19 F.3d 1090, 1994 U.S. App. LEXIS 9598, 1994 WL 135368
CourtCourt of Appeals for the Fifth Circuit
DecidedMay 4, 1994
Docket93-7204
StatusPublished
Cited by65 cases

This text of 19 F.3d 1090 (W.L. Harris v. United States) is published on Counsel Stack Legal Research, covering Court of Appeals for the Fifth Circuit primary law. Counsel Stack provides free access to over 12 million legal documents including statutes, case law, regulations, and constitutions.

Bluebook
W.L. Harris v. United States, 19 F.3d 1090, 1994 U.S. App. LEXIS 9598, 1994 WL 135368 (5th Cir. 1994).

Opinion

EMILIO M. GARZA, Circuit Judge:

Plaintiff W.L. Harris brought suit in federal district court seeking a declaratory judgment that the Farmers Home Administration (“FmHA”) had unlawfully placed wetland easements on his land and that the property declared by the FmHA to encompass wetlands actually did not. The district court denied relief, 820 F.Supp. 1018. Harris now appeals, and we affirm.

I

In 1987, the Grenada Bank of Mississippi foreclosed on 1,893 acres of farmland owned by Harris. The FmHA, which held a junior lien on the property, successfully bid for the property at the subsequent sale held by the bank. The following year, the United States Fish and Wildlife Service (“FWS”), pursuant to a request from the FmHA, inspected the property, found that it contained large areas of wetlands, and recommended that the FmHA impose wetland conservation easements on approximately 1,005 acres.

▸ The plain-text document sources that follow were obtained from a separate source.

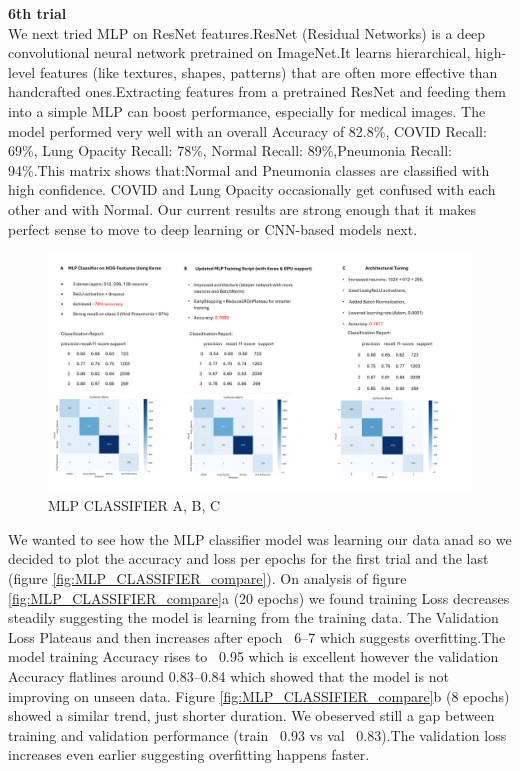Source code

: \documentclass{article}
\begin{document}
\textbf{6th trial}\\
We next tried MLP on ResNet features.ResNet (Residual Networks) is a deep convolutional neural network pretrained on ImageNet.It learns hierarchical, high-level features (like textures, shapes, patterns) that are often more effective than handcrafted ones.Extracting features from a pretrained ResNet and feeding them into a simple MLP can boost performance, especially for medical images.
The model performed very well with an overall Accuracy of 82.8\%, COVID Recall: 69\%, Lung Opacity Recall: 78\%,    Normal Recall: 89\%,Pneumonia Recall: 94\%.This matrix shows that:Normal and Pneumonia classes are classified with high confidence. COVID and Lung Opacity occasionally get confused with each other and with Normal.
Our current results are strong enough that it makes perfect sense to move to deep learning or CNN-based models next.
\begin{figure}[ht] %
    \centering
    \includegraphics[width=1.0\linewidth]{mlpclassifier a,b,c.png}
    \caption{MLP CLASSIFIER A, B, C}
    \label{fig:MLP_CLASSIFIER}
\end{figure}
We wanted to see how the MLP classifier model was learning our data anad so we decided to plot the accuracy and loss per epochs for the first trial and the last (figure \ref{fig:MLP_CLASSIFIER_compare}). On analysis of figure \ref{fig:MLP_CLASSIFIER_compare}a (20 epochs) we found training Loss decreases steadily suggesting the model is learning from the training data.
The Validation Loss Plateaus and then increases after epoch ~6–7 which suggests overfitting.The model training Accuracy rises to ~0.95 which is excellent however the validation Accuracy flatlines around 0.83–0.84 which showed that the model is not improving on unseen data.
Figure \ref{fig:MLP_CLASSIFIER_compare}b (8 epochs) showed a similar trend, just shorter duration. We obeserved still a gap between training and validation performance (train ~0.93 vs val ~0.83).The validation loss increases even earlier suggesting overfitting happens faster.\\
\end{document}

In June 1988, the FmHA offered to let Harris lease-back or buy-back the farmland, subject to conservation easements imposed on the 1,005 acres. Harris opted to repurchase the land for $371,700, which was the land’s fair market value with the conservation easements in place. 1 The wetland easements prevent Harris from farming the land and allow the FWS to manage water flow and other conditions on the land.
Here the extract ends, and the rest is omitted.